#### [ACTIVITY]
Can you restate the records below word for word?

+++++

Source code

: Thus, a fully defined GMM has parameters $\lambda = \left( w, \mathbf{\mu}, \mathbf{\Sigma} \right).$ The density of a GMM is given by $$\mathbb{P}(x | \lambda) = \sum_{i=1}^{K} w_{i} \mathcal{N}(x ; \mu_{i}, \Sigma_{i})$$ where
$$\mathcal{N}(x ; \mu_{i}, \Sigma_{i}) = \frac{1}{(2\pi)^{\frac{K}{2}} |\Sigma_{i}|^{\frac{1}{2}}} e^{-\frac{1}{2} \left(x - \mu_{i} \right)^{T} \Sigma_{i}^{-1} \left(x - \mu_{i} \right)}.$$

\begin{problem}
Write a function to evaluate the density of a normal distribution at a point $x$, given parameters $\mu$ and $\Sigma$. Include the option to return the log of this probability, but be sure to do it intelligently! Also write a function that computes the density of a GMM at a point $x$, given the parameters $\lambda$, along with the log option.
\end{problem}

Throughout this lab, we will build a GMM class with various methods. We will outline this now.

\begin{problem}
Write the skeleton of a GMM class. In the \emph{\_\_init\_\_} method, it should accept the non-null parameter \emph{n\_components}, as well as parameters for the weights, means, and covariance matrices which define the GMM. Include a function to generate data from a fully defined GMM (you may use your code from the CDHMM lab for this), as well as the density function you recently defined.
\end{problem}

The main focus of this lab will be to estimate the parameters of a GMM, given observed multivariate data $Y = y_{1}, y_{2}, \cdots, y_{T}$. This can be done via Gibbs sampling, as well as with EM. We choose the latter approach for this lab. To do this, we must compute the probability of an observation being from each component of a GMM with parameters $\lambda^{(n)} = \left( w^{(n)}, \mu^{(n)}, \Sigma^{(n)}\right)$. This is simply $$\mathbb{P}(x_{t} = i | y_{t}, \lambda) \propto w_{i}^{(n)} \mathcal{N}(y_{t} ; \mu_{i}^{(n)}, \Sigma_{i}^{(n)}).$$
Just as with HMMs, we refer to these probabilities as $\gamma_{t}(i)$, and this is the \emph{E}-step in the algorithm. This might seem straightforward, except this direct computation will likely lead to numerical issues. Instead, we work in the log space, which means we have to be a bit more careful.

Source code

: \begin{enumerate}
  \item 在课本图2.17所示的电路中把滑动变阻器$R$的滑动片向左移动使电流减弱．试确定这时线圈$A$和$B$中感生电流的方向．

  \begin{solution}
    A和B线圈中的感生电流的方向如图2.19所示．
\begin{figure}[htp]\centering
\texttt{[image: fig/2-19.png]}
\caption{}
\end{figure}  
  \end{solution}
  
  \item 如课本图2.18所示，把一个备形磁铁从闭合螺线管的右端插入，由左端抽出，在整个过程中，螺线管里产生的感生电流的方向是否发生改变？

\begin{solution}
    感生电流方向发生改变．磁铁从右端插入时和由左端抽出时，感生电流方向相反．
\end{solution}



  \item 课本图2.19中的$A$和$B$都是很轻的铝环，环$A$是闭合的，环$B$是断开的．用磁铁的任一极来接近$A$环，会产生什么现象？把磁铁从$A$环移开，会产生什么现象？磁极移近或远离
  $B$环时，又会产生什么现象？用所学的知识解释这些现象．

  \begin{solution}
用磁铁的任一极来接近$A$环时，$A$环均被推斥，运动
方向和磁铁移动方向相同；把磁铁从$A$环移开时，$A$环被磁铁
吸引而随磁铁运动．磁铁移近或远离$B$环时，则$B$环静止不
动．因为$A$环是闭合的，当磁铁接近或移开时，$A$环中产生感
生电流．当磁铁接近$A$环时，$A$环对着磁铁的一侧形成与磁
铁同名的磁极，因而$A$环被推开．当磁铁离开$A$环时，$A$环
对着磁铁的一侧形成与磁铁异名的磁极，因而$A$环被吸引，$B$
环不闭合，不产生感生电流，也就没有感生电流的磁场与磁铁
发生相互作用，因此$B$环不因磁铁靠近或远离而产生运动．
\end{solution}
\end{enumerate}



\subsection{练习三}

+++++

#### [EXERCISE OUTPUT]
Source code

: Thus, a fully defined GMM has parameters $\lambda = \left( w, \mathbf{\mu}, \mathbf{\Sigma} \right).$ The density of a GMM is given by $$\mathbb{P}(x | \lambda) = \sum_{i=1}^{K} w_{i} \mathcal{N}(x ; \mu_{i}, \Sigma_{i})$$ where
$$\mathcal{N}(x ; \mu_{i}, \Sigma_{i}) = \frac{1}{(2\pi)^{\frac{K}{2}} |\Sigma_{i}|^{\frac{1}{2}}} e^{-\frac{1}{2} \left(x - \mu_{i} \right)^{T} \Sigma_{i}^{-1} \left(x - \mu_{i} \right)}.$$

\begin{problem}
Write a function to evaluate the density of a normal distribution at a point $x$, given parameters $\mu$ and $\Sigma$. Include the option to return the log of this probability, but be sure to do it intelligently! Also write a function that computes the density of a GMM at a point $x$, given the parameters $\lambda$, along with the log option.
\end{problem}

Throughout this lab, we will build a GMM class with various methods. We will outline this now.

\begin{problem}
Write the skeleton of a GMM class. In the \emph{\_\_init\_\_} method, it should accept the non-null parameter \emph{n\_components}, as well as parameters for the weights, means, and covariance matrices which define the GMM. Include a function to generate data from a fully defined GMM (you may use your code from the CDHMM lab for this), as well as the density function you recently defined.
\end{problem}

The main focus of this lab will be to estimate the parameters of a GMM, given observed multivariate data $Y = y_{1}, y_{2}, \cdots, y_{T}$. This can be done via Gibbs sampling, as well as with EM. We choose the latter approach for this lab. To do this, we must compute the probability of an observation being from each component of a GMM with parameters $\lambda^{(n)} = \left( w^{(n)}, \mu^{(n)}, \Sigma^{(n)}\right)$. This is simply $$\mathbb{P}(x_{t} = i | y_{t}, \lambda) \propto w_{i}^{(n)} \mathcal{N}(y_{t} ; \mu_{i}^{(n)}, \Sigma_{i}^{(n)}).$$
Just as with HMMs, we refer to these probabilities as $\gamma_{t}(i)$, and this is the \emph{E}-step in the algorithm. This might seem straightforward, except this direct computation will likely lead to numerical issues. Instead, we work in the log space, which means we have to be a bit more careful.

Source code

: \begin{enumerate}
  \item 在课本图2.17所示的电路中把滑动变阻器$R$的滑动片向左移动使电流减弱．试确定这时线圈$A$和$B$中感生电流的方向．

  \begin{solution}
    A和B线圈中的感生电流的方向如图2.19所示．
\begin{figure}[htp]\centering
\texttt{[image: fig/2-19.png]}
\caption{}
\end{figure}  
  \end{solution}
  
  \item 如课本图2.18所示，把一个备形磁铁从闭合螺线管的右端插入，由左端抽出，在整个过程中，螺线管里产生的感生电流的方向是否发生改变？

\begin{solution}
    感生电流方向发生改变．磁铁从右端插入时和由左端抽出时，感生电流方向相反．
\end{solution}



  \item 课本图2.19中的$A$和$B$都是很轻的铝环，环$A$是闭合的，环$B$是断开的．用磁铁的任一极来接近$A$环，会产生什么现象？把磁铁从$A$环移开，会产生什么现象？磁极移近或远离
  $B$环时，又会产生什么现象？用所学的知识解释这些现象．

  \begin{solution}
用磁铁的任一极来接近$A$环时，$A$环均被推斥，运动
方向和磁铁移动方向相同；把磁铁从$A$环移开时，$A$环被磁铁
吸引而随磁铁运动．磁铁移近或远离$B$环时，则$B$环静止不
动．因为$A$环是闭合的，当磁铁接近或移开时，$A$环中产生感
生电流．当磁铁接近$A$环时，$A$环对着磁铁的一侧形成与磁
铁同名的磁极，因而$A$环被推开．当磁铁离开$A$环时，$A$环
对着磁铁的一侧形成与磁铁异名的磁极，因而$A$环被吸引，$B$
环不闭合，不产生感生电流，也就没有感生电流的磁场与磁铁
发生相互作用，因此$B$环不因磁铁靠近或远离而产生运动．
\end{solution}
\end{enumerate}



\subsection{练习三}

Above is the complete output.